*** TASK DATA ***

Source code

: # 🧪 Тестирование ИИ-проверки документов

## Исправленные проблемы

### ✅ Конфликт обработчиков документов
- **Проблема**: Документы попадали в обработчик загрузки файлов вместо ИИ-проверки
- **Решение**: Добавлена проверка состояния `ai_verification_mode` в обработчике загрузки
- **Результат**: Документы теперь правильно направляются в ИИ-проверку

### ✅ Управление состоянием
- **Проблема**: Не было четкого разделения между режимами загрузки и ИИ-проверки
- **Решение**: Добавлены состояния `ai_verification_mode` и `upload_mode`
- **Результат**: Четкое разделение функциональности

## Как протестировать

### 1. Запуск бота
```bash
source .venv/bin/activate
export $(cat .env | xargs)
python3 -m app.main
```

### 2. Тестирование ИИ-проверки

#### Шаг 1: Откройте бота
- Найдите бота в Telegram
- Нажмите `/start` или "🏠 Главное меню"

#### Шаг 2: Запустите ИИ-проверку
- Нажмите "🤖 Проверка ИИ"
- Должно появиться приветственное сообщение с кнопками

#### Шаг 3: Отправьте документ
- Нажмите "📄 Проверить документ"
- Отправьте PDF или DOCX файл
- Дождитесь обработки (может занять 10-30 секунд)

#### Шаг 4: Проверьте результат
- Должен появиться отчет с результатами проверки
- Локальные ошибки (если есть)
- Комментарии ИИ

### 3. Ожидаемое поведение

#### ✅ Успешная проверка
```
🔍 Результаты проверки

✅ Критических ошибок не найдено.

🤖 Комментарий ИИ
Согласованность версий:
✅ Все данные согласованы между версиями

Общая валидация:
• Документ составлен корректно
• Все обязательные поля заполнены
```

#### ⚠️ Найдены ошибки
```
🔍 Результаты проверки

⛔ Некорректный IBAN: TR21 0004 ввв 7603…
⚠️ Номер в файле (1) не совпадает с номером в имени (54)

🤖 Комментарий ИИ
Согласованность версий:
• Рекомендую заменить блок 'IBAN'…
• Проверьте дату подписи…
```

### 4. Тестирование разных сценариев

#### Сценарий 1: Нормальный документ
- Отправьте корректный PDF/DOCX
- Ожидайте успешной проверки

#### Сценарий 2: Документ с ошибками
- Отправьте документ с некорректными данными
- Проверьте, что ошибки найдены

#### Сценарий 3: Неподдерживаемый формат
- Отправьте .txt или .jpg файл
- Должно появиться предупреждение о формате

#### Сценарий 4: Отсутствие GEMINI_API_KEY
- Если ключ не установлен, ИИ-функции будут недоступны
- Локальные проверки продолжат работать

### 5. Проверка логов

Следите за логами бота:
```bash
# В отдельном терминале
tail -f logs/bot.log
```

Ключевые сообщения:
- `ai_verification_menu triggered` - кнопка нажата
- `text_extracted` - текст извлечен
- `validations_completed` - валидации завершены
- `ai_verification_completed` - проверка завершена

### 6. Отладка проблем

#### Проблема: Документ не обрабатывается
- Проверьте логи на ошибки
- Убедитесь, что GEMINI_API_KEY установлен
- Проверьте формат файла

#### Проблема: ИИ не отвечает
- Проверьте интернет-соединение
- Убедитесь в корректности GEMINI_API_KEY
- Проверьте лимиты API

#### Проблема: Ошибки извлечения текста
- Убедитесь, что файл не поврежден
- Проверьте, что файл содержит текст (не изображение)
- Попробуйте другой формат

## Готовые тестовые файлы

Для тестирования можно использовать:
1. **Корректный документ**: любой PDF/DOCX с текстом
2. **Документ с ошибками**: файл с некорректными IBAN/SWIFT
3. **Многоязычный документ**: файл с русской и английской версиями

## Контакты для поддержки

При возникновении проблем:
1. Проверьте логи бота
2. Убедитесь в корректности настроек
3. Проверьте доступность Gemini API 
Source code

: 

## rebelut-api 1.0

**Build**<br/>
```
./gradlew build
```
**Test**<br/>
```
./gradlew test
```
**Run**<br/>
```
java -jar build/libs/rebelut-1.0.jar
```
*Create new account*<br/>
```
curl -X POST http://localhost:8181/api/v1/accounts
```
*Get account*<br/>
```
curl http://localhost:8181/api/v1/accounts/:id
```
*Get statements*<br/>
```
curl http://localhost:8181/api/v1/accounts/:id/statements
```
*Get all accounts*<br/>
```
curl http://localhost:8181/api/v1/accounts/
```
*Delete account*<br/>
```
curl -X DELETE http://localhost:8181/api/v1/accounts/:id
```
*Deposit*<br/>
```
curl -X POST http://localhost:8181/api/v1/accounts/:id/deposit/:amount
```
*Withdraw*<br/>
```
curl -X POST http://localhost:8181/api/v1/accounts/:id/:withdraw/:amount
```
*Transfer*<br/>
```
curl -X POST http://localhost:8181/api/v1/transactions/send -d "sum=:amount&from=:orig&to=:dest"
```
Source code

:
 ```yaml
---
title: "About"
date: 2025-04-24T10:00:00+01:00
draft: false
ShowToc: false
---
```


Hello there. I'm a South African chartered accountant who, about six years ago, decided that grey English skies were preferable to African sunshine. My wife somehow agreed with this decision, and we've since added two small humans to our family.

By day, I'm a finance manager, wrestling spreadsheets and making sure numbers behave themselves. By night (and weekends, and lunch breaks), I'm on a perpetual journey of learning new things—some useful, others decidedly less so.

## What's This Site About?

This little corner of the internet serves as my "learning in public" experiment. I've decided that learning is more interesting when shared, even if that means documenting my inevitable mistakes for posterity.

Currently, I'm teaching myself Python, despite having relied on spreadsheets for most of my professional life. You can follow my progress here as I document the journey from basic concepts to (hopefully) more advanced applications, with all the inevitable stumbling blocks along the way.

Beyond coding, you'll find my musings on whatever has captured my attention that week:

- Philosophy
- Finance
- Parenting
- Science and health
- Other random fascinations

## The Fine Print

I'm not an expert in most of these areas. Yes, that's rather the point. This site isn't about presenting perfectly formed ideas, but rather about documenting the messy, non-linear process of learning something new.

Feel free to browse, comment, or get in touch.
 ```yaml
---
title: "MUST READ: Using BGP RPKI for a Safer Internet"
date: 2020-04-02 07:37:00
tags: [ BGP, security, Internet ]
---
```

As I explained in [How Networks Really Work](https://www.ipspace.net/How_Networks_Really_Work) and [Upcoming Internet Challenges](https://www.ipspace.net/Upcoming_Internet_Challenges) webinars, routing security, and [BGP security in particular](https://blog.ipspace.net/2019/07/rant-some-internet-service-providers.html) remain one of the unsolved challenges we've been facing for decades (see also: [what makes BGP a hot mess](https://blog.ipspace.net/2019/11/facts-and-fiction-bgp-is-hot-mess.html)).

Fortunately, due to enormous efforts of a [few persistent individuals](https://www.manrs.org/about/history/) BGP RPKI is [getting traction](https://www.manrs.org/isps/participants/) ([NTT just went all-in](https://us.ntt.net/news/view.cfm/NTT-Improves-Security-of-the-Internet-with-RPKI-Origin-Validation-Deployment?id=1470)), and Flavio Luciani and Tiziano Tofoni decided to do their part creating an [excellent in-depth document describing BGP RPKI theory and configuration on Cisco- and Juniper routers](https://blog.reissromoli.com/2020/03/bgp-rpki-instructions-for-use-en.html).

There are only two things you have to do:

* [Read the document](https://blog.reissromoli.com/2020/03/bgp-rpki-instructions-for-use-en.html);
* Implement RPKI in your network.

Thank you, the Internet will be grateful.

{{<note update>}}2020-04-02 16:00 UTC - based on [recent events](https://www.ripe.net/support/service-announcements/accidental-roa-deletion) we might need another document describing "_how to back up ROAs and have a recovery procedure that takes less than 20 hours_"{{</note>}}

***

● **EXERCISE PROMPT**
Take exactly the lines from the one containing "- Отправьте PDF или DOCX файл" through the one containing "- Отправьте корректный PDF/DOCX" in the data above, and output them with nothing added.

● **OUTPUT FOR THIS EXERCISE**
- Отправьте PDF или DOCX файл
- Дождитесь обработки (может занять 10-30 секунд)

#### Шаг 4: Проверьте результат
- Должен появиться отчет с результатами проверки
- Локальные ошибки (если есть)
- Комментарии ИИ

### 3. Ожидаемое поведение

#### ✅ Успешная проверка
```
🔍 Результаты проверки

✅ Критических ошибок не найдено.

🤖 Комментарий ИИ
Согласованность версий:
✅ Все данные согласованы между версиями

Общая валидация:
• Документ составлен корректно
• Все обязательные поля заполнены
```

#### ⚠️ Найдены ошибки
```
🔍 Результаты проверки

⛔ Некорректный IBAN: TR21 0004 ввв 7603…
⚠️ Номер в файле (1) не совпадает с номером в имени (54)

🤖 Комментарий ИИ
Согласованность версий:
• Рекомендую заменить блок 'IBAN'…
• Проверьте дату подписи…
```

### 4. Тестирование разных сценариев

#### Сценарий 1: Нормальный документ
- Отправьте корректный PDF/DOCX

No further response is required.